They are actually still good gaming cards the GTX 970 good for a cheap sub 350 dollar gaming rig with an i7 such as using a Dell 9020 i7 mini tower that I have seen with 8 gigs go for under 100 dollars. That's not a bad cheap second gaming computer choice in some cases running at 3.5 ghz with over boost to 4.2 ghz. These are 4th gen i7 CPU's and requires a 15 dollar 24 pin to 8 pin adapter as well as a cheap "around 40 bucks used" 500 plus watt power supply. Upgrading ram can go all the way to 32 gigs and has Pci express 3rd generation.
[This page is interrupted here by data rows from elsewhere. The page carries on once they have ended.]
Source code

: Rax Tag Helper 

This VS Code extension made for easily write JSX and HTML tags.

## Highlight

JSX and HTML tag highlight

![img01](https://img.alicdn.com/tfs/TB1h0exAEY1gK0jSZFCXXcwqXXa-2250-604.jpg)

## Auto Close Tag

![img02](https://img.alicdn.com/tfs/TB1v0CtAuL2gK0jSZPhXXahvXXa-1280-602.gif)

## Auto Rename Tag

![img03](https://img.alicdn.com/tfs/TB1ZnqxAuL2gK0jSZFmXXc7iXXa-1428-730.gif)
I am pretty confided the GTX 970 can hold its own vs something like the GTX 1060.
Are you being deliberately obtuse, or do you genuinely not understand something this simple? The point in contention is whether the RTX 3000 series will have a pronounced effect on RTX 2080 and 2070 pricing in the next few months:
True but I think the RTX 3060 is a good product and hits the right price point and will also force Ebay RTX 2070 and RTX 2080 to become much cheaper currently the RTX 2080 sells for around 700 dollars some of these used units are a year old. That really does not make any sense after the RX 3060 is introduced it will be hard for these people to continue asking the price they paid for it for one year old used unit.
For that to happen, you need a supply. There is not an adequate supply to disrupt current pricing. Chiefly, this needs to be of the RTX 3000 series, but it also helps if there is a continued supply of RTX 2000 cards. NVIDIA ended production of the RTX 2000 series in June:
Report: NVIDIA Ends Production of GeForce RTX 20 Series GPUs

You just linked GTX 900 series cards in any condition on eBay. Nobody on eBay is an officially authorized reseller except stores like Newegg that also maintain a shop. Furthermore, "Used" condition GPUs do not compete with "New" GPUs; thus they have almost no impact on new GPU pricing. The fact there are still a tiny few GTX 900 series cards floating out there at ridiculously high prices only strengthens the point I'm imparting to you. I just gave you the link. In fact, the cheapest new GTX 960 from an authorized reseller is directly from MSI themselves on Amazon-- it's $300:
https://www.amazon.com/dp/B011S6GUCQ?tag=pcpapi-20&linkCode=ogi&th=1&psc=1
*Edit* LOL, nope, not even that one. That's actually sold by "J-Tech Digital".

So how would that possibly have a positive impact on current GPU pricing such as RTX 2070s or 2080s? It's vastly inferior to the MSRP price/performance ratio of RTX 2000 series cards! Conversely, how would that present an example of new cards driving down the price of increasingly rare older GPUs still available?